- [Work to complete]:
Report every line below that carries the word "packages".

- [Data for analysis]:
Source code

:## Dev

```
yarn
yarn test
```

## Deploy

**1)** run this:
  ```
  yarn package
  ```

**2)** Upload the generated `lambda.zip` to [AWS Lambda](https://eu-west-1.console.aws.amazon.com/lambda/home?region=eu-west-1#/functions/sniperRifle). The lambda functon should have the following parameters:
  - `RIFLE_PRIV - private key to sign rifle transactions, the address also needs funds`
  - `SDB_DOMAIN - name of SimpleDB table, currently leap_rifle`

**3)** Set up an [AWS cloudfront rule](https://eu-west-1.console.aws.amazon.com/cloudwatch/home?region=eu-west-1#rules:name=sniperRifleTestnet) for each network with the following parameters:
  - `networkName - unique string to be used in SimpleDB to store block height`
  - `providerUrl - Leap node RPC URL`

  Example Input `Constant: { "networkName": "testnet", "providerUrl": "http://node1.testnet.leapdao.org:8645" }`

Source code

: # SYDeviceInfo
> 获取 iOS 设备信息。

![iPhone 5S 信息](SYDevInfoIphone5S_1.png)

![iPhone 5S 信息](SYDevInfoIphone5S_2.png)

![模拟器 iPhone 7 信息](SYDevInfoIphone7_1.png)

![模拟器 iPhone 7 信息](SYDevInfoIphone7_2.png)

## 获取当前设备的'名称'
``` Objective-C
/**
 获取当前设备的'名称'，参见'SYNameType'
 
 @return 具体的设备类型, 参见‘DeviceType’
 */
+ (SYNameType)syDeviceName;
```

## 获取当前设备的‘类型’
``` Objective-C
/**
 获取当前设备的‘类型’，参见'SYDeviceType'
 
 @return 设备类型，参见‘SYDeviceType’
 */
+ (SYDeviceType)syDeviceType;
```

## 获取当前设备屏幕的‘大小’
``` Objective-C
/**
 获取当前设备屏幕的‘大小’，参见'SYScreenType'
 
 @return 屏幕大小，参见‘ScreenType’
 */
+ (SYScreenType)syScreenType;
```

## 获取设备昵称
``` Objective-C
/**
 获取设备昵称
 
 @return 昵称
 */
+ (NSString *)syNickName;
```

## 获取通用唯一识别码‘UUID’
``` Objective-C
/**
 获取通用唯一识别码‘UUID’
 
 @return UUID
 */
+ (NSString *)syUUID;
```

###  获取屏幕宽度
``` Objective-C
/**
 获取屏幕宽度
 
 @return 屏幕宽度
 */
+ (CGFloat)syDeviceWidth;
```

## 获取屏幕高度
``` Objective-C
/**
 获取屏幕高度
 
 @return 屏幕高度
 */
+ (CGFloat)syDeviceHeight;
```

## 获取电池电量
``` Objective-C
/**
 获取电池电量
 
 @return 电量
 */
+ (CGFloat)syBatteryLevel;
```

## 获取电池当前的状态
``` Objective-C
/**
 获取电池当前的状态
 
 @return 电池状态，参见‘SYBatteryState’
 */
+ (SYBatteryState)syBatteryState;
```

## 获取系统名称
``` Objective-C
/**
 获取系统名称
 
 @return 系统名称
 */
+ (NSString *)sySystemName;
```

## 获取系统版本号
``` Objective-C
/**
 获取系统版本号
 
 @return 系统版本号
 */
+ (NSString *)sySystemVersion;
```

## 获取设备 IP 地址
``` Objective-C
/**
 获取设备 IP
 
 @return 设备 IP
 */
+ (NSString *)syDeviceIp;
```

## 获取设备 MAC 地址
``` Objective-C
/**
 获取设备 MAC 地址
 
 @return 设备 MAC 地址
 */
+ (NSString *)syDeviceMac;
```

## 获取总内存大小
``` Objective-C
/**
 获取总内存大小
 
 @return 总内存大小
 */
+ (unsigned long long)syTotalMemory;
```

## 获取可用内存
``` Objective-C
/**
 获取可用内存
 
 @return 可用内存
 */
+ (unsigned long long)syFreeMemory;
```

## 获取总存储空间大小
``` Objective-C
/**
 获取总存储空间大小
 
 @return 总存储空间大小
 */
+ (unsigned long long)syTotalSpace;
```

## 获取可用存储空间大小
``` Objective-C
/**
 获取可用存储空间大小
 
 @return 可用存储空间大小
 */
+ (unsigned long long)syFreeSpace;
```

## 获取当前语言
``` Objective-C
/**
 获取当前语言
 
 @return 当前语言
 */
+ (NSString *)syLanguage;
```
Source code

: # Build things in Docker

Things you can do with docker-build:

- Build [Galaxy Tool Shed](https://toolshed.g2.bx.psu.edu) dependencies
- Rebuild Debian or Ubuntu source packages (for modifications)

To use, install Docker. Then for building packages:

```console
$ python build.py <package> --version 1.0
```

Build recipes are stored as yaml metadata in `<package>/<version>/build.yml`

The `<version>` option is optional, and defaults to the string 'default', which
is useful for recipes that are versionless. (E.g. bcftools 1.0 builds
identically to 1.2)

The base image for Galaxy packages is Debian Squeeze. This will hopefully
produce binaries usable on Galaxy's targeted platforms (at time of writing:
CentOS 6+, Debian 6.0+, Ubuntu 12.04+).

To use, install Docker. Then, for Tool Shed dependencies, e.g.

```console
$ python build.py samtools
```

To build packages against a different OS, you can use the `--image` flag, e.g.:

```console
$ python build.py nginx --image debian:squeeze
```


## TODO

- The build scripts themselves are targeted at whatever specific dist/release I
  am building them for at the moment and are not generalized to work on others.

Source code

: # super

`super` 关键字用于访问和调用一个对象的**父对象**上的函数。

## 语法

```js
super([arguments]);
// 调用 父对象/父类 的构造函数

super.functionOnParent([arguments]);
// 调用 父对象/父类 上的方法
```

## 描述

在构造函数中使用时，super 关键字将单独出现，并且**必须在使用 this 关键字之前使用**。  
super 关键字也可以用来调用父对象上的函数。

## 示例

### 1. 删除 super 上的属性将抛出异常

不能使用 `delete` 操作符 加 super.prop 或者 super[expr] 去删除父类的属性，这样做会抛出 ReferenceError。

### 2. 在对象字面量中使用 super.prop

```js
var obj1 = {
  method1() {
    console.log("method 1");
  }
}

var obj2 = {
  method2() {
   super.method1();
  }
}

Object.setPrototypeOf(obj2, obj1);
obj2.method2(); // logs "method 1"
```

- [Problem solution]:
- Rebuild Debian or Ubuntu source packages (for modifications)
To use, install Docker. Then for building packages:
The base image for Galaxy packages is Debian Squeeze. This will hopefully
To build packages against a different OS, you can use the `--image` flag, e.g.:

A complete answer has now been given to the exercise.